SP: Yes, absolutely. I think that for all of the efforts of all of the journalists who have been through here, journalism still has a long way to go before it reaches the level of what we are used to when we open a newspaper, or listen to radio stations or watch television news. This is partly a function of skill. The country has a system of training journalists for a very short period of time.

It is also a function of how media is perceived in this country both by the government and the upper levels of society, business leaders and, I think, by the general population itself. In Rwanda, I don’t think that a free functioning media is seriously considered as a necessary part of democracy. In Rwanda’s democracy, it is about voting, about electing people, it’s about perhaps having opposition parties; but the media just doesn’t fit into that kind of a side things. It’s perhaps a necessary evil and a nuisance at the other end.

I don’t think that most Rwandans take the media that seriously.  Part of that is that they really haven’t had quality media for any great period of time and part of it stems from their experience with media during the genocide, when it was perceived as having actually fueled the genocide. Much of it did, and most people look at that and say that’s what a free media does, when in fact it’s exactly the opposite.

I think Rwanda’s media structure is in a very early stage. Newspapers are still very weak opposition voices. I think the newspapers that are the strongest in the country tend to support the government and make no excuses about that, and they don’t see their role as opposing. The same goes for radio in most cases. Free television, independent television is non existent. You could argue about media concentration and the closing of newspapers in the US or media in danger of closing in Canada but that doesn’t even begin to compare to the issues that Rwandan media has to deal with.

Q: What is the one thing you want to leave your students with?

SP: On the journalism side of things I’d like to leave them with the idea that they should be out there asking questions, that it’s good to ask questions and that that is what their role is, that they not only have a right to ask questions but a duty to ask questions and that they should be expecting answers.

I think journalists in this country are really no different than  the rest of the population. They feel that somehow it is wrong to ask questions, that it is disrespectful, that it is not their position to know some of these things or even to question their leaders. It’s counterproductive as far as journalism is concerned. It doesn’t lead anywhere because you have stories that simply glorify what everybody up to the lowest official is doing and that don’t really get to the root of some of the issues that need to be addressed in this country. There are exceptions but, by and large, that’s the main problem.
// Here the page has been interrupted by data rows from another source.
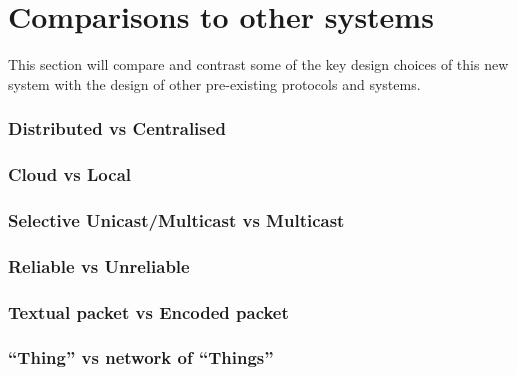 


\section{Comparisons to other systems}
This section will compare and contrast some of the key design choices of this new system with the design of other pre-existing protocols and systems. 

\subsubsection{Distributed vs Centralised} %
\label{ssub:distributed_vs_centralised}

\subsubsection{Cloud vs Local} %
\label{ssub:cloud_vs_local}

\subsubsection{Selective Unicast/Multicast vs Multicast} %
\label{ssub:selective_unicast_multicast_vs_multicast}

\subsubsection{Reliable vs Unreliable} %
\label{ssub:reliable_vs_unreliable}


\subsubsection{Textual packet vs Encoded packet} %
\label{ssub:textual_packet_vs_encoded_packet}

\subsubsection{``Thing'' vs network of ``Things''} %
\label{ssub:_thing_vs_network_of_things_}

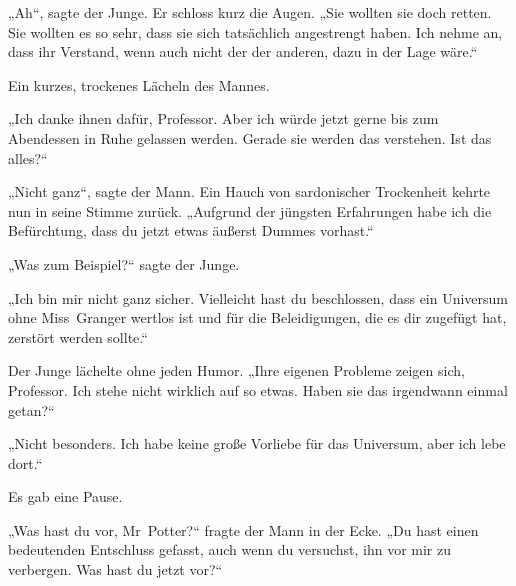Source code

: „Ah“, sagte der Junge. Er schloss kurz die Augen.
„Sie wollten sie doch retten. Sie wollten es so sehr, dass sie sich tatsächlich angestrengt haben. Ich nehme an, dass ihr Verstand, wenn auch nicht der der anderen, dazu in der Lage wäre.“

Ein kurzes, trockenes Lächeln des Mannes.

„Ich danke ihnen dafür, Professor. Aber ich würde jetzt gerne bis zum Abendessen in Ruhe gelassen werden. Gerade sie werden das verstehen. Ist das alles?“

„Nicht ganz“, sagte der Mann. Ein Hauch von sardonischer Trockenheit kehrte nun in seine Stimme zurück.
„Aufgrund der jüngsten Erfahrungen habe ich die Befürchtung, dass du jetzt etwas äußerst Dummes vorhast.“

„Was zum Beispiel?“ sagte der Junge.

„Ich bin mir nicht ganz sicher. Vielleicht hast du beschlossen, dass ein Universum ohne Miss~Granger wertlos ist und für die Beleidigungen, die es dir zugefügt hat, zerstört werden sollte.“

Der Junge lächelte ohne jeden Humor.
„Ihre eigenen Probleme zeigen sich, Professor. Ich stehe nicht wirklich auf so etwas. Haben sie das irgendwann einmal getan?“

„Nicht besonders. Ich habe keine große Vorliebe für das Universum, aber ich lebe dort.“

Es gab eine Pause.

„Was hast du vor, Mr~Potter?“ fragte der Mann in der Ecke.
„Du hast einen bedeutenden Entschluss gefasst, auch wenn du versuchst, ihn vor mir zu verbergen. Was hast du jetzt vor?“

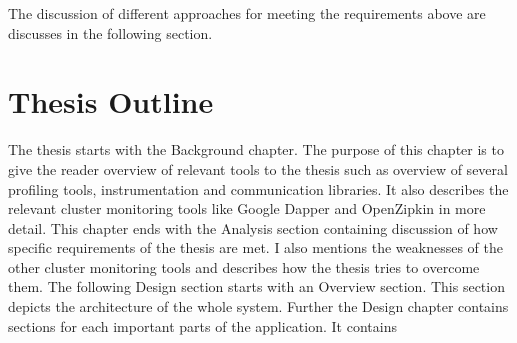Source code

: The discussion of different approaches for meeting the requirements above are discusses in the following section.

\section{Thesis Outline}
The thesis starts with the Background chapter. The purpose of this chapter is to give the reader overview of relevant tools to the thesis  such as overview of several profiling tools, instrumentation and communication libraries. It also describes the relevant cluster monitoring tools like Google Dapper and OpenZipkin in more detail. This chapter ends with the Analysis section containing discussion of how specific requirements of the thesis are met. I also mentions the weaknesses of the other cluster monitoring tools and describes how the thesis tries to overcome them. The following Design section starts with an Overview section. This section depicts the architecture of the whole system. Further the Design chapter contains sections for each important parts of the application. It contains 

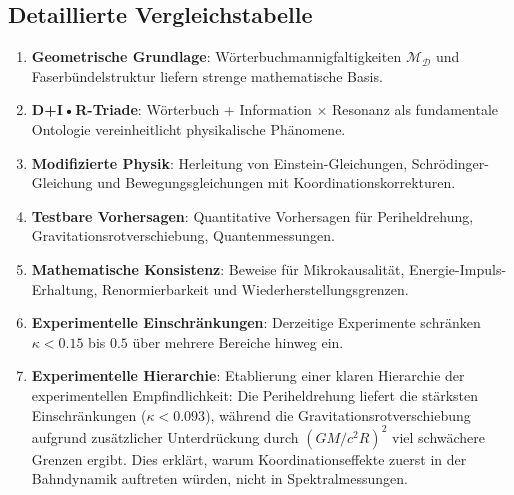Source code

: \documentclass[11pt,a4paper]{article}
\begin{document}
	\subsection{Detaillierte Vergleichstabelle}
	\begin{enumerate}
		\item \textbf{Geometrische Grundlage}: Wörterbuchmannigfaltigkeiten $\mathcal{M}_{\mathcal{D}}$ und Faserbündelstruktur liefern strenge mathematische Basis.
		
		\item \textbf{D+I•R-Triade}: Wörterbuch + Information × Resonanz als fundamentale Ontologie vereinheitlicht physikalische Phänomene.
		
		\item \textbf{Modifizierte Physik}: Herleitung von Einstein-Gleichungen, Schrödinger-Gleichung und Bewegungsgleichungen mit Koordinationskorrekturen.
		
		\item \textbf{Testbare Vorhersagen}: Quantitative Vorhersagen für Periheldrehung, Gravitationsrotverschiebung, Quantenmessungen.
		
		\item \textbf{Mathematische Konsistenz}: Beweise für Mikrokausalität, Energie-Impuls-Erhaltung, Renormierbarkeit und Wiederherstellungsgrenzen.
		
		\item \textbf{Experimentelle Einschränkungen}: Derzeitige Experimente schränken $\kappa < 0.15$ bis $0.5$ über mehrere Bereiche hinweg ein.
		
		\item \textbf{Experimentelle Hierarchie}: Etablierung einer klaren Hierarchie der experimentellen Empfindlichkeit: Die Periheldrehung liefert die stärksten Einschränkungen ($\kappa < 0.093$), während die Gravitationsrotverschiebung aufgrund zusätzlicher Unterdrückung durch $(GM/c^2R)^2$ viel schwächere Grenzen ergibt. Dies erklärt, warum Koordinationseffekte zuerst in der Bahndynamik auftreten würden, nicht in Spektralmessungen.
	\end{enumerate}
\end{document}
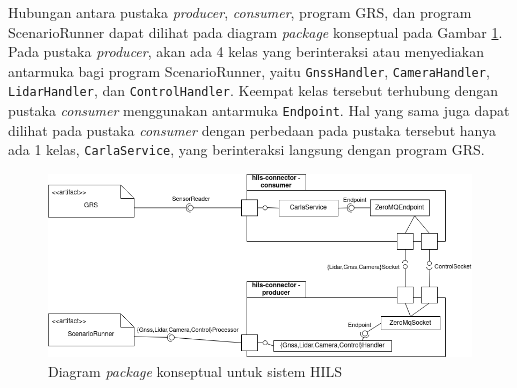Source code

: Hubungan antara pustaka \textit{producer}, \textit{consumer}, program GRS, dan
program ScenarioRunner dapat dilihat pada diagram \textit{package} konseptual
pada Gambar \ref{chapter-4-conseptual-package-diagram}. Pada pustaka
\textit{producer}, akan ada 4 kelas yang berinteraksi atau menyediakan antarmuka
bagi program ScenarioRunner, yaitu \texttt{GnssHandler}, \texttt{CameraHandler},
\texttt{LidarHandler}, dan \texttt{ControlHandler}. Keempat kelas tersebut
terhubung dengan pustaka \textit{consumer} menggunakan antarmuka
\texttt{Endpoint}. Hal yang sama juga dapat dilihat pada pustaka
\textit{consumer} dengan perbedaan pada pustaka tersebut hanya ada 1 kelas,
\texttt{CarlaService}, yang berinteraksi langsung dengan program GRS.
\begin{figure}[!htbp]
	\centering
	\includegraphics[width=1.0\textwidth]{resources/chapter-4/conceptual-package-diagram.png}
	\caption{Diagram \textit{package} konseptual untuk sistem HILS}
	\label{chapter-4-conseptual-package-diagram}
\end{figure}

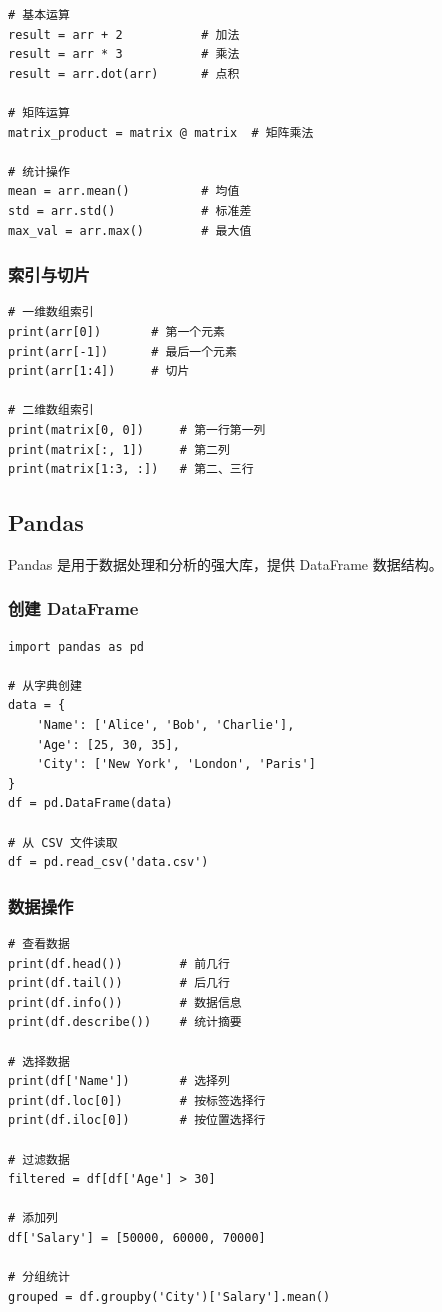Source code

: \documentclass[12pt,UTF8]{ctexbook}
\begin{document}
\begin{lstlisting}
# 基本运算
result = arr + 2           # 加法
result = arr * 3           # 乘法
result = arr.dot(arr)      # 点积

# 矩阵运算
matrix_product = matrix @ matrix  # 矩阵乘法

# 统计操作
mean = arr.mean()          # 均值
std = arr.std()            # 标准差
max_val = arr.max()        # 最大值
\end{lstlisting}

\subsubsection{索引与切片}

\begin{lstlisting}
# 一维数组索引
print(arr[0])       # 第一个元素
print(arr[-1])      # 最后一个元素
print(arr[1:4])     # 切片

# 二维数组索引
print(matrix[0, 0])     # 第一行第一列
print(matrix[:, 1])     # 第二列
print(matrix[1:3, :])   # 第二、三行
\end{lstlisting}

\subsection{Pandas}

Pandas 是用于数据处理和分析的强大库，提供 DataFrame 数据结构。

\subsubsection{创建 DataFrame}

\begin{lstlisting}
import pandas as pd

# 从字典创建
data = {
    'Name': ['Alice', 'Bob', 'Charlie'],
    'Age': [25, 30, 35],
    'City': ['New York', 'London', 'Paris']
}
df = pd.DataFrame(data)

# 从 CSV 文件读取
df = pd.read_csv('data.csv')
\end{lstlisting}

\subsubsection{数据操作}

\begin{lstlisting}
# 查看数据
print(df.head())        # 前几行
print(df.tail())        # 后几行
print(df.info())        # 数据信息
print(df.describe())    # 统计摘要

# 选择数据
print(df['Name'])       # 选择列
print(df.loc[0])        # 按标签选择行
print(df.iloc[0])       # 按位置选择行

# 过滤数据
filtered = df[df['Age'] > 30]

# 添加列
df['Salary'] = [50000, 60000, 70000]

# 分组统计
grouped = df.groupby('City')['Salary'].mean()
\end{lstlisting}
\end{document}
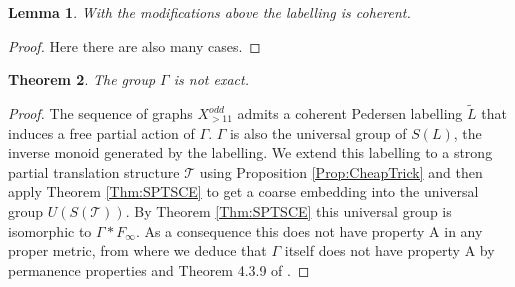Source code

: \documentclass[11pt,a4paper]{amsart}
\theoremstyle{plain}
\newtheorem{theorem}{Theorem}%
\newtheorem{lemma}[theorem]{Lemma}%
\theoremstyle{definition}%
\theoremstyle{remark}%
\begin{document}
\begin{lemma}
With the modifications above the labelling is coherent.
\end{lemma}
\begin{proof}
Here there are also many cases. 
\end{proof}


\begin{theorem}
The group $\Gamma$ is not exact.
\end{theorem}
\begin{proof}
The sequence of graphs $X_{>11}^{odd}$ admits a coherent Pedersen labelling $\tilde{L}$ that induces a free partial action of $\Gamma$. $\Gamma$ is also the universal group of $S(L)$, the inverse monoid generated by the labelling. We extend this labelling to a strong partial translation structure $\mathcal{T}$ using Proposition \ref{Prop:CheapTrick} and then apply Theorem \ref{Thm:SPTSCE} to get a coarse embedding into the universal group $U(S(\mathcal{T}))$. By Theorem \ref{Thm:SPTSCE} this universal group is isomorphic to $\Gamma \ast F_{\infty}$. As a consequence this does not have property A in any proper metric, from where we deduce that $\Gamma$ itself does not have property A by permanence properties \cite[Guentner]{} and Theorem 4.3.9 of \cite[Rufus' notes on A]{}. 
\end{proof}




\end{document}
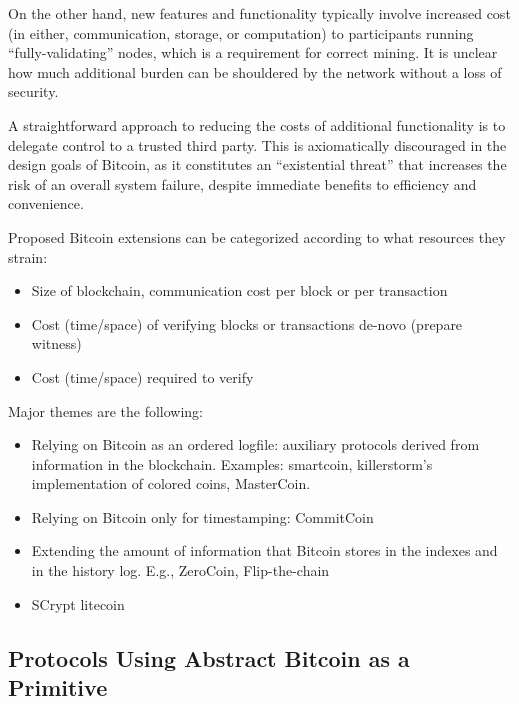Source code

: On the other hand, new features and functionality typically involve increased cost (in either, communication, storage, or computation) to participants running ``fully-validating'' nodes, which is a requirement for correct mining. It is unclear how much additional burden can be shouldered by the network without a loss of security.

A straightforward approach to reducing the costs of additional functionality is to delegate control to a trusted third party. This is axiomatically discouraged in the design goals of Bitcoin, as it constitutes an ``existential threat'' that increases the risk of an overall system failure, despite immediate benefits to efficiency and convenience.
 
Proposed Bitcoin extensions can be categorized according to what resources they strain:
\begin{itemize}
\item Size of blockchain, communication cost per block or per transaction
\item Cost (time/space) of verifying blocks or transactions de-novo (prepare witness)
\item Cost (time/space) required to verify
\end{itemize}

Major themes are the following:
\begin{itemize}
\item Relying on Bitcoin as an ordered logfile: auxiliary protocols derived from information in the blockchain. Examples: smartcoin, killerstorm's implementation of colored coins, MasterCoin.
\item Relying on Bitcoin only for timestamping: CommitCoin
\item Extending the amount of information that Bitcoin stores in the indexes and in the history log. E.g., ZeroCoin, Flip-the-chain
\item SCrypt litecoin
\end{itemize}


\cite{jgarzik-smartcoin}
\cite{miller2001capability}
\cite{szabo1997formalizing,bitcointalk-bondmarkets,wiki-distributedmarkets}

\subsection{Protocols Using Abstract Bitcoin as a Primitive}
So when I talk to the students that I teach beyond teaching them television production and how to use cameras and the technology, I try to get across what we take for granted in North America — that journalists should be asking questions and should question authority figures and should look for problems that exist in society and try to dig to find out why those problems exist and what can perhaps be done to fix them. There is no tradition of that in Rwanda and that has got to change.